## WORK TO BE COMPLETED
The answer must be an exact copy of the records below, with every picture left out.
● ● ● ● ● ● ●
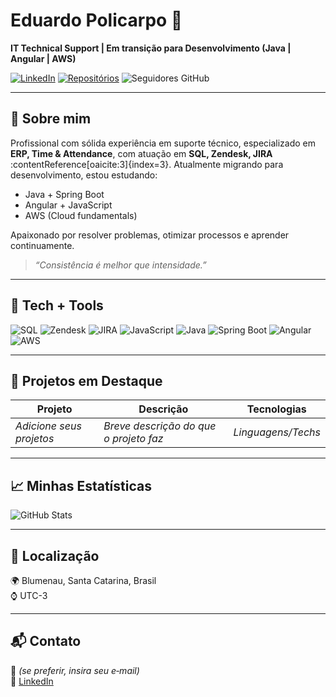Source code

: # Eduardo Policarpo 👋

**IT Technical Support | Em transição para Desenvolvimento (Java | Angular | AWS)**

[![LinkedIn](https://img.shields.io/badge/LinkedIn-blue?style=flat-square&logo=linkedin)](https://www.linkedin.com/in/eduardopolicarpotechsupport)
[![Repositórios](https://img.shields.io/badge/GitHub-Repositórios-grey?style=flat-square&logo=github)](https://github.com/edupoli?tab=repositories)
![Seguidores GitHub](https://img.shields.io/github/followers/edupoli?label=Seguidores&style=social)

---

## 💼 Sobre mim

Profissional com sólida experiência em suporte técnico, especializado em **ERP, Time & Attendance**, com atuação em **SQL, Zendesk, JIRA** :contentReference[oaicite:3]{index=3}. Atualmente migrando para desenvolvimento, estou estudando:

- Java + Spring Boot  
- Angular + JavaScript  
- AWS (Cloud fundamentals)  

Apaixonado por resolver problemas, otimizar processos e aprender continuamente.

> *“Consistência é melhor que intensidade.”*

---

## 🚀 Tech + Tools

![SQL](https://img.shields.io/badge/SQL-00758F?style=for-the-badge&logo=sqlite&logoColor=white)
![Zendesk](https://img.shields.io/badge/Zendesk-03363D?style=for-the-badge&logo=zendesk&logoColor=white)
![JIRA](https://img.shields.io/badge/JIRA-0052CC?style=for-the-badge&logo=jira&logoColor=white)
![JavaScript](https://img.shields.io/badge/JavaScript-F7DF1E?style=for-the-badge&logo=javascript&logoColor=black)
![Java](https://img.shields.io/badge/Java-ED8B00?style=for-the-badge&logo=java&logoColor=white)
![Spring Boot](https://img.shields.io/badge/SpringBoot-6DB33F?style=for-the-badge&logo=spring-boot&logoColor=white)
![Angular](https://img.shields.io/badge/Angular-DD0031?style=for-the-badge&logo=angular&logoColor=white)
![AWS](https://img.shields.io/badge/AWS-FF9900?style=for-the-badge&logo=amazonaws&logoColor=white)

---

## 📌 Projetos em Destaque

| Projeto | Descrição | Tecnologias |
|--------|-----------|-------------|
| *Adicione seus projetos* | *Breve descrição do que o projeto faz* | *Linguagens/Techs* |

---

## 📈 Minhas Estatísticas

![GitHub Stats](https://github-readme-stats.vercel.app/api?username=edupoli&show_icons=true&theme=tokyonight)

---

## 📍 Localização

🌍 Blumenau, Santa Catarina, Brasil  
⌚ UTC-3

---

## 📬 Contato

📧 *(se preferir, insira seu e‑mail)*  
🔗 [LinkedIn](https://www.linkedin.com/in/eduardopolicarpotechsupport)
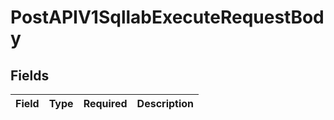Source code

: # PostAPIV1SqllabExecuteRequestBody


## Fields

| Field       | Type        | Required    | Description |
| ----------- | ----------- | ----------- | ----------- |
● ● ● ● ● ● ●
## RESULT OF THE TASK
Source code

: # Eduardo Policarpo 👋

**IT Technical Support | Em transição para Desenvolvimento (Java | Angular | AWS)**

[![LinkedIn](https://img.shields.io/badge/LinkedIn-blue?style=flat-square&logo=linkedin)](https://www.linkedin.com/in/eduardopolicarpotechsupport)
[![Repositórios](https://img.shields.io/badge/GitHub-Repositórios-grey?style=flat-square&logo=github)](https://github.com/edupoli?tab=repositories)
![Seguidores GitHub](https://img.shields.io/github/followers/edupoli?label=Seguidores&style=social)

---

## 💼 Sobre mim

Profissional com sólida experiência em suporte técnico, especializado em **ERP, Time & Attendance**, com atuação em **SQL, Zendesk, JIRA** :contentReference[oaicite:3]{index=3}. Atualmente migrando para desenvolvimento, estou estudando:

- Java + Spring Boot  
- Angular + JavaScript  
- AWS (Cloud fundamentals)  

Apaixonado por resolver problemas, otimizar processos e aprender continuamente.

> *“Consistência é melhor que intensidade.”*

---

## 🚀 Tech + Tools

![SQL](https://img.shields.io/badge/SQL-00758F?style=for-the-badge&logo=sqlite&logoColor=white)
![Zendesk](https://img.shields.io/badge/Zendesk-03363D?style=for-the-badge&logo=zendesk&logoColor=white)
![JIRA](https://img.shields.io/badge/JIRA-0052CC?style=for-the-badge&logo=jira&logoColor=white)
![JavaScript](https://img.shields.io/badge/JavaScript-F7DF1E?style=for-the-badge&logo=javascript&logoColor=black)
![Java](https://img.shields.io/badge/Java-ED8B00?style=for-the-badge&logo=java&logoColor=white)
![Spring Boot](https://img.shields.io/badge/SpringBoot-6DB33F?style=for-the-badge&logo=spring-boot&logoColor=white)
![Angular](https://img.shields.io/badge/Angular-DD0031?style=for-the-badge&logo=angular&logoColor=white)
![AWS](https://img.shields.io/badge/AWS-FF9900?style=for-the-badge&logo=amazonaws&logoColor=white)

---

## 📌 Projetos em Destaque

| Projeto | Descrição | Tecnologias |
|--------|-----------|-------------|
| *Adicione seus projetos* | *Breve descrição do que o projeto faz* | *Linguagens/Techs* |

---

## 📈 Minhas Estatísticas

![GitHub Stats](https://github-readme-stats.vercel.app/api?username=edupoli&show_icons=true&theme=tokyonight)

---

## 📍 Localização

🌍 Blumenau, Santa Catarina, Brasil  
⌚ UTC-3

---

## 📬 Contato

📧 *(se preferir, insira seu e‑mail)*  
🔗 [LinkedIn](https://www.linkedin.com/in/eduardopolicarpotechsupport)
Source code

: # PostAPIV1SqllabExecuteRequestBody


## Fields

| Field       | Type        | Required    | Description |
| ----------- | ----------- | ----------- | ----------- |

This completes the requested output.